Warning: This study guide is still in draft form, the definitive version will be updated no later than Sunday (April 18) morning.

I will try to add more practice problems as I find new interesting questions, so come back to this page every few days, more practice problems may have appeared.

In addition to all concepts from Test 1,

You should be able to define or explain the following terms:

• class vs instance of a class (i.e. object)
• encapsulation
• stack diagram and difference between the function call stack and the heap (dynamic memory)
• pseudocode
• Abstract data types; interface vs. implementation; advantages to using ADTs
• The List interface, including implementation details and runtime analysis using array lists, linked lists
• Stack interface and operations
• Dynamic memory management and responsibilities

You should be familiar with the following C++-related concepts:

• Segmentation fault -- memory errors caused by invalid memory accesses
• new and delete for basic types and one-dimensional arrays
• Role of class destructors and constructors
• Roles of keywords protected and public
• different kinds of constructors
• Pointer/array equivalence
• this pointer
• comparison operators
• operator overloading
• parameters passed by reference and returning a reference

Practice problems

1. As usual completing any lab problem you did not complete before is always good practice.
2. Write a Student class with the following features:
   • a protected name (string), age (int), major (string) and gradYear (int)
   • a constructor which takes a name, age, and grad, which it uses to initialize the data members, except the major which is initialized to "Undecided".
   • the Student object should have methods getName, getAge, print, setMajor, getMajor and getGradYear.

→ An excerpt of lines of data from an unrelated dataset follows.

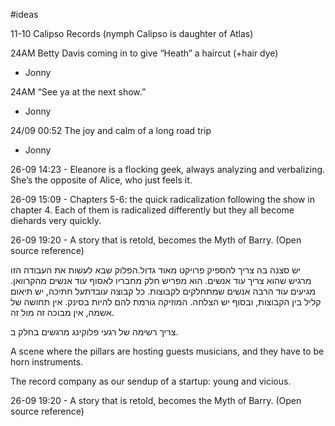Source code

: #ideas 

11-10 Calipso Records (nymph Calipso is daughter of Atlas)

24AM
Betty Davis coming in to give “Heath” a haircut (+hair dye)
- Jonny

24AM
“See ya at the next show.”
- Jonny

24/09 00:52
The joy and calm of a long road trip 
- Jonny


26-09 14:23 - Eleanore is a flocking geek, always analyzing and verbalizing. She’s the opposite of Alice, who just feels it. 

26-09 15:09 - Chapters 5-6: the quick radicalization following the show in chapter 4. Each of them is radicalized differently but they all become diehards very quickly. 

26-09 19:20 - A story that is retold, becomes the Myth of Barry. (Open source reference)


יש סצנה בה צריך להספיק פרויקט מאוד גדול.הפלוק שבא לעשות את העבודה הזו מרגיש שהוא צריך עוד אנשים. הוא מפריש חלק מחבריו לאסוף עוד אנשים מהקרוואן. מגיעים עוד הרבה אנשים שמתחלקים לקבוצות. כל קבוצה עובדתעל חתיכה, יש תיאום קליל בין הקבוצות, ובסוף יש הצלחה. המוזיקה גורמת להם להיות בסינק. אין תחושה של אשמה, אין מבוכה זה מול זה. 


צריך רשימה של רגעי פלוקינג מרגשים בחלק ב. 

A scene where the pillars are hosting guests musicians, and they have to be horn instruments. 

The record company as our sendup of a startup: young and vicious. 

26-09 19:20 - A story that is retold, becomes the Myth of Barry. (Open source reference)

The print function should print on screen a message like: "Siona is a 20 year old Economics major who will graduate in 2019."
   Finally, write a main() function that declares two variables. First, declare a variable of type Student (make sure you give the constructor the proper arguments), then declare a variable of type pointer to Student and assign a dynamically allocated Student object to it. Then, call setMajor from the Student pointer.


3. Draw a stack diagram of the state of memory when the constructor for the first Student variable just started.

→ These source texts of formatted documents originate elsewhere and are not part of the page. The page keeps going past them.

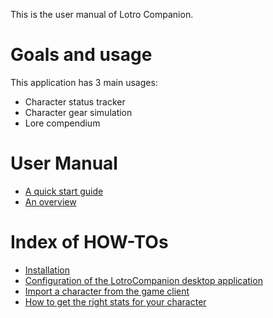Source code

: This is the user manual of Lotro Companion.
 
# Goals and usage
This application has 3 main usages:
- Character status tracker
- Character gear simulation
- Lore compendium

# User Manual
- [A quick start guide](QuickStartGuide/main.md)
- [An overview](Overview/main.md)


# Index of HOW-TOs
- [Installation](HowTo/Installation/main.md)
- [Configuration of the LotroCompanion desktop application](HowTo/ApplicationConfiguration/main.md)
- [Import a character from the game client](LocalClientImport/main.md)
- [How to get the right stats for your character](HowTo/GetStatsRight/main.md)
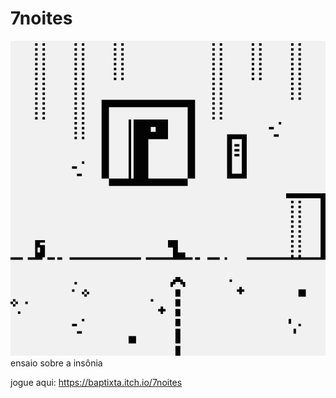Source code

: # 7noites

<img src="https://github.com/baptixta/7noites/blob/main/bitsy.gif" alt="7noites" title="7noites">
ensaio sobre a insônia

jogue aqui: https://baptixta.itch.io/7noites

4. Draw a stack diagram of the state of memory when the call to setMajor is just about to end (you are still in the method, but all the code has been executed).


5. You should be able to understand and explain implement all of the methods of DoublyLinkedList and ArrayList classes as well as provide a stack diagram of a sample main() program.
6. Declare and implement a new method for ArrayIntList , replaceItem(int i, int val), that replaces the existing value at position i with val. It should return the previously held value.

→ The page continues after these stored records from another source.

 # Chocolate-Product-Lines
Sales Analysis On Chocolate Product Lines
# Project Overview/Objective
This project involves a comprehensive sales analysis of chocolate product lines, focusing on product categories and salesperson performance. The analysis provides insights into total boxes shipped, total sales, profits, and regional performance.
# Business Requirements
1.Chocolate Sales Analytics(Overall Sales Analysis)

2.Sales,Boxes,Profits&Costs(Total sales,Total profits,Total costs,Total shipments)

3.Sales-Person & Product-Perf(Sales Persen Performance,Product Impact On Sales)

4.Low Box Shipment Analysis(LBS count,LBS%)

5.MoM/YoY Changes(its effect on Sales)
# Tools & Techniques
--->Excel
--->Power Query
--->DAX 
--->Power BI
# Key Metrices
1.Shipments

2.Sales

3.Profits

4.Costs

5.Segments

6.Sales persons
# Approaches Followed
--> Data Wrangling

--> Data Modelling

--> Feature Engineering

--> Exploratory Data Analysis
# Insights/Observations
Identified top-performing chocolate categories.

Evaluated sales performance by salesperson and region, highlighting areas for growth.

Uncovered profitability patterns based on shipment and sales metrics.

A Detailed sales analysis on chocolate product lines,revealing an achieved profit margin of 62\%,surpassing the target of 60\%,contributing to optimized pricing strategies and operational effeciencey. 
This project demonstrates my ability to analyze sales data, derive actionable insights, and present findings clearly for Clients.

7. Implement replaceItem for a DoublyLinkedIntList implementation. Compare and contrast the expected run time with the ArrayIntList implementation.


8. Write a program that prompts the user for an integer n, then reads n strings into a dynamically allocated array of strings, prints true if the array is sorted and false otherwise, and then frees the memory on the heap. As part of this program declare and implement a boolean function isSorted(string* a, int n) function that, given a pointer to an array a and the length of that array n, returns true if the array is sorted and false otherwise.


9. Draw a stack diagram of the state memory at the place indicated in the following code snippet:

    #include "doublyLinkedList.h"
    using namespace std;
   
    int main() {
       DoublyLinkedIntList dlList;
       dlList.insertAtTail(5);
       dlList.insertAtHead(7);
       dlList.insertAtTail(3);
       dlList.insertAtHead(8);
       dlList[2] = 8;
       // Draw stack diagram here
       for (int i=0; i<dlList.getSize(); i++) {
          cout << dlList[i] << " " << flush;
       }
       cout << endl;
       return 0;
    }